I am the kind of person who enjoys “big weird” scifi like Stanisław Lem. Stories about trying to relate to and find common ground with something so alien that the prospect of even understanding is basically hopeless. Star Trek usually doesn’t do stories that, which makes sense as it often uses alien races as allegories or stand-ins for real-world human relations.
That said- I thought those early Klingons were super weird and scary because they were just so alien. It really made sense thinking about how it took a century before they could get to the events of Star Trek VI, and it made the Khittomer accords feel like so much more of an accomplishment. Like- you made a treaty with WHAT?
And just aesthetically their ships and armor looked like something out of HP Lovecraft or HR Geiger:
This is not to say I dislike how Klingons were portrayed previously, kinda like Mongols in TOS or Vikings in DS9, just that they never felt scary to me. They never felt like warriors. I was never afraid for the gallant crew of the Enterprise D (a science and exploration vessel) going into battle against Klingons. But I really enjoyed the alien-ness Disco tried to go with. Anyone else with me?
EDIT: PEOPLE I SAID WHO’S WITH ME NOT WHO ISN’T CM’ON
I remain amazed that many people insist that T’Kuvma and company are irreconcilably different from the TNG era portrayals. These are big, carnivorous-looking aliens with prominent forehead ridges and significant individual variation in appearance. They’re different in some small details, like the extra nostrils, but outside of the most extreme visually literalist stance, is it really that hard to square these guys against Chang, Martok, and Worf? Replace the shine and detail with a classic rubber mask, silicon makeup, and matte brown body paint in exactly the same head and body shape, stick them at a side table in Quarks circa S6 of DS9, and I challenge you to notice anything amiss.
What this rework did do was make them feel so much more alien, and so much more dangerous.

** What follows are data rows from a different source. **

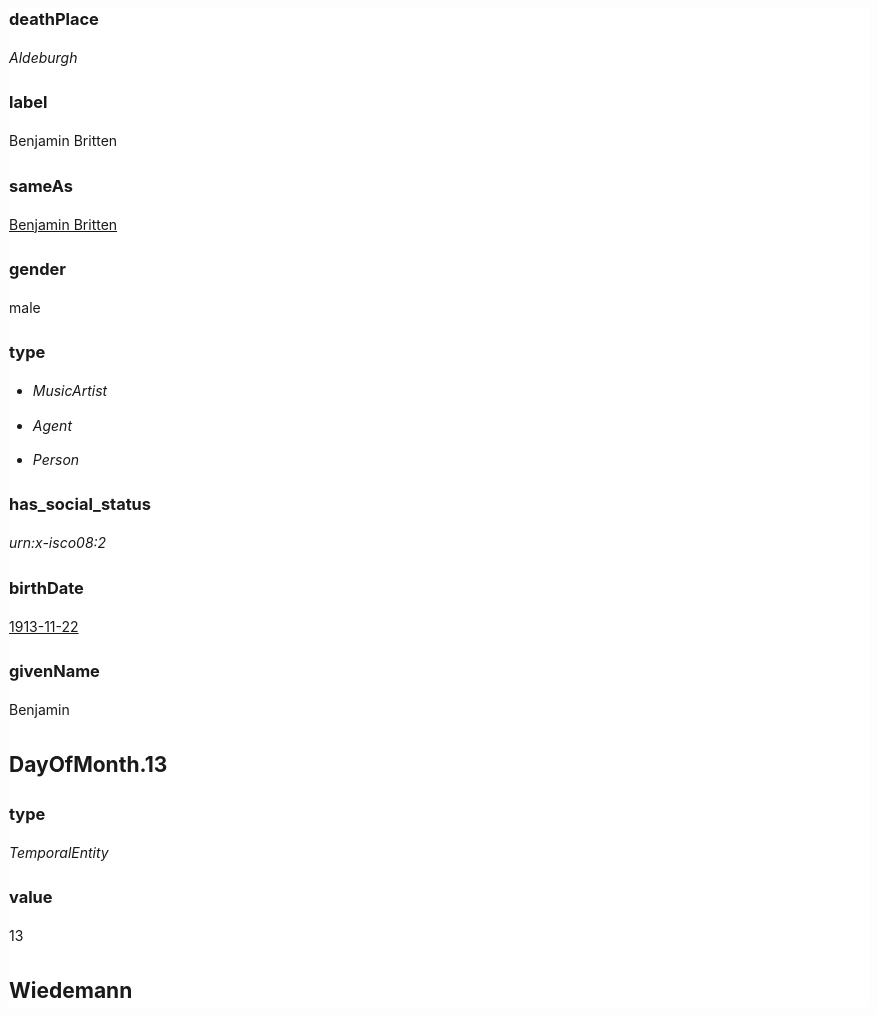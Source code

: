 ### deathPlace


*Aldeburgh*

### label


Benjamin Britten

### sameAs


[Benjamin Britten](#Benjamin-Britten)

### gender


male

### type

 - *MusicArtist*

 - *Agent*

 - *Person*

### has_social_status


*urn:x-isco08:2*

### birthDate


[1913-11-22](#1913-11-22)

### givenName


Benjamin

## DayOfMonth.13

### type


*TemporalEntity*

### value


13

## Wiedemann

They outright eat people, which was occasionally hinted at but is noted far more literally in Discovery, and very, very easy to believe looking at these guys. I wish they hadn’t backpedalled so hard with a return to the 1980s makeup in SNW 2x01, because I would have loved to see these monsters chumming it up with Spock: that scene would immediately have been slightly more unsettling, bringing the audience closer to what Spock and his crew are likely feeling about their momentary drinking buddies, instead of the much more casual feel we got from Klingons who look just like our old friends from DS9. These guys are still dangerous aliens whose friendliness is tenuous and temporary; they would literally eat Spock if circumstances were slightly different. We shouldn’t forget that.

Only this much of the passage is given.